IMF leaders call for a global crypto regulatory regime to keep consumers safe

Two senior International Monetary Fund (IMF) executives are advocating for a global regulatory framework for cryptocurrency.

IMF Monetary and Capital Markets Department Deputy Director Aditya Narain and Assistant Director Marina Moretti say a global regulatory framework for cryptoassets is needed to protect users, encourage innovation and bring order to markets.

“This is why the IMF is calling for a global response that is (1) coordinated so that it can fill the regulatory gaps arising from inherently cross-sectoral and cross-border issues and ensure a level playing field; (2) consistent, so that it is aligned with common regulatory approaches across the activity and risk spectrum; and (3) comprehensive, so it covers all actors and all aspects of the crypto ecosystem.

A global regulatory framework will bring order to markets, help instill consumer confidence, set the boundaries of what is permissible, and provide a safe space for useful innovation to continue.”

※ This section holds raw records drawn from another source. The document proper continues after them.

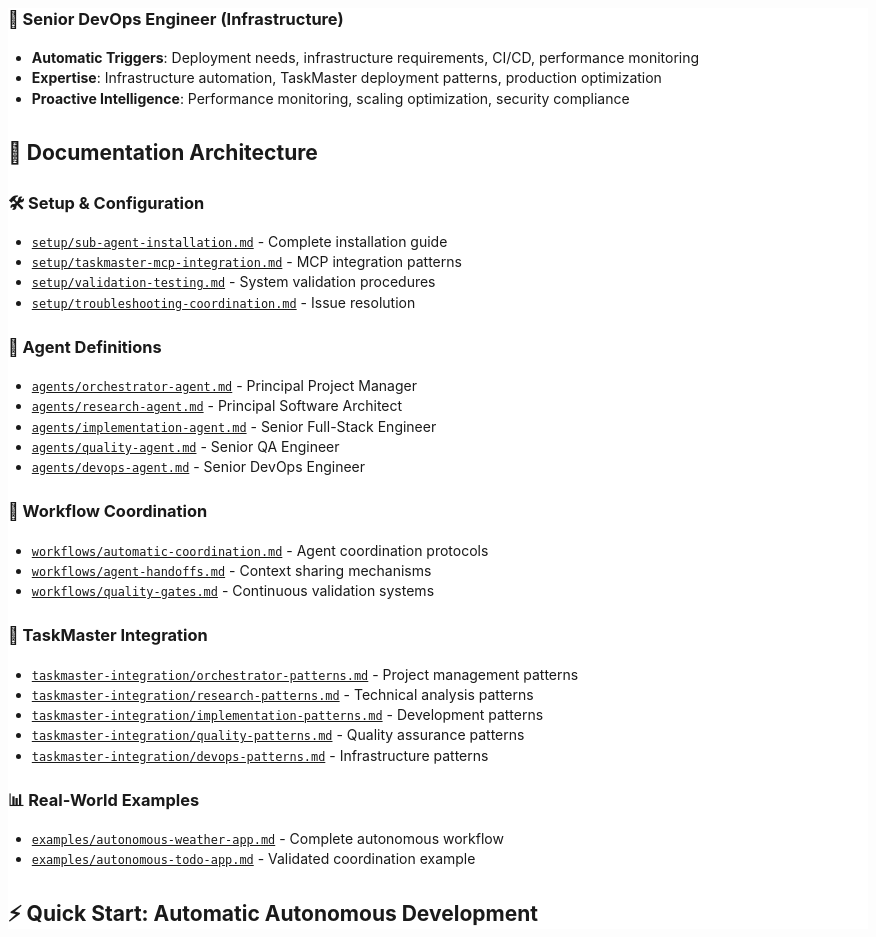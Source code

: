 ### 🚀 Senior DevOps Engineer (Infrastructure)
- **Automatic Triggers**: Deployment needs, infrastructure requirements, CI/CD, performance monitoring
- **Expertise**: Infrastructure automation, TaskMaster deployment patterns, production optimization
- **Proactive Intelligence**: Performance monitoring, scaling optimization, security compliance

## 📁 Documentation Architecture

### 🛠️ Setup & Configuration
- [`setup/sub-agent-installation.md`](setup/sub-agent-installation.md) - Complete installation guide
- [`setup/taskmaster-mcp-integration.md`](setup/taskmaster-mcp-integration.md) - MCP integration patterns
- [`setup/validation-testing.md`](setup/validation-testing.md) - System validation procedures
- [`setup/troubleshooting-coordination.md`](setup/troubleshooting-coordination.md) - Issue resolution

### 🤖 Agent Definitions
- [`agents/orchestrator-agent.md`](agents/orchestrator-agent.md) - Principal Project Manager
- [`agents/research-agent.md`](agents/research-agent.md) - Principal Software Architect  
- [`agents/implementation-agent.md`](agents/implementation-agent.md) - Senior Full-Stack Engineer
- [`agents/quality-agent.md`](agents/quality-agent.md) - Senior QA Engineer
- [`agents/devops-agent.md`](agents/devops-agent.md) - Senior DevOps Engineer

### 🌊 Workflow Coordination
- [`workflows/automatic-coordination.md`](workflows/automatic-coordination.md) - Agent coordination protocols
- [`workflows/agent-handoffs.md`](workflows/agent-handoffs.md) - Context sharing mechanisms
- [`workflows/quality-gates.md`](workflows/quality-gates.md) - Continuous validation systems

### 🔧 TaskMaster Integration
- [`taskmaster-integration/orchestrator-patterns.md`](taskmaster-integration/orchestrator-patterns.md) - Project management patterns
- [`taskmaster-integration/research-patterns.md`](taskmaster-integration/research-patterns.md) - Technical analysis patterns
- [`taskmaster-integration/implementation-patterns.md`](taskmaster-integration/implementation-patterns.md) - Development patterns
- [`taskmaster-integration/quality-patterns.md`](taskmaster-integration/quality-patterns.md) - Quality assurance patterns
- [`taskmaster-integration/devops-patterns.md`](taskmaster-integration/devops-patterns.md) - Infrastructure patterns

### 📊 Real-World Examples
- [`examples/autonomous-weather-app.md`](examples/autonomous-weather-app.md) - Complete autonomous workflow
- [`examples/autonomous-todo-app.md`](examples/autonomous-todo-app.md) - Validated coordination example

## ⚡ Quick Start: Automatic Autonomous Development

According to Narain and Moretti, cryptocurrency regulations vary across the globe with jurisdictions pulling in different directions.

“However, national governments, by and large, have very different approaches to crypto-asset regulatory policy.

At one extreme, authorities have banned the issuance or holding of crypto-assets by citizens or the ability to trade them or use them for specific purposes, such as payments.

At the other extreme, some countries have been much more accommodating and even tried to ask companies to develop markets for these assets.”

IMF leaders say the “fragmented global response” is ineffective, as the different jurisdictions work across the board.

“The resulting fragmented global response neither ensures a level playing field nor protects against a race to the bottom as crypto actors migrate to the friendliest jurisdictions with the least regulatory stringency – while remaining accessible to anyone with internet access.”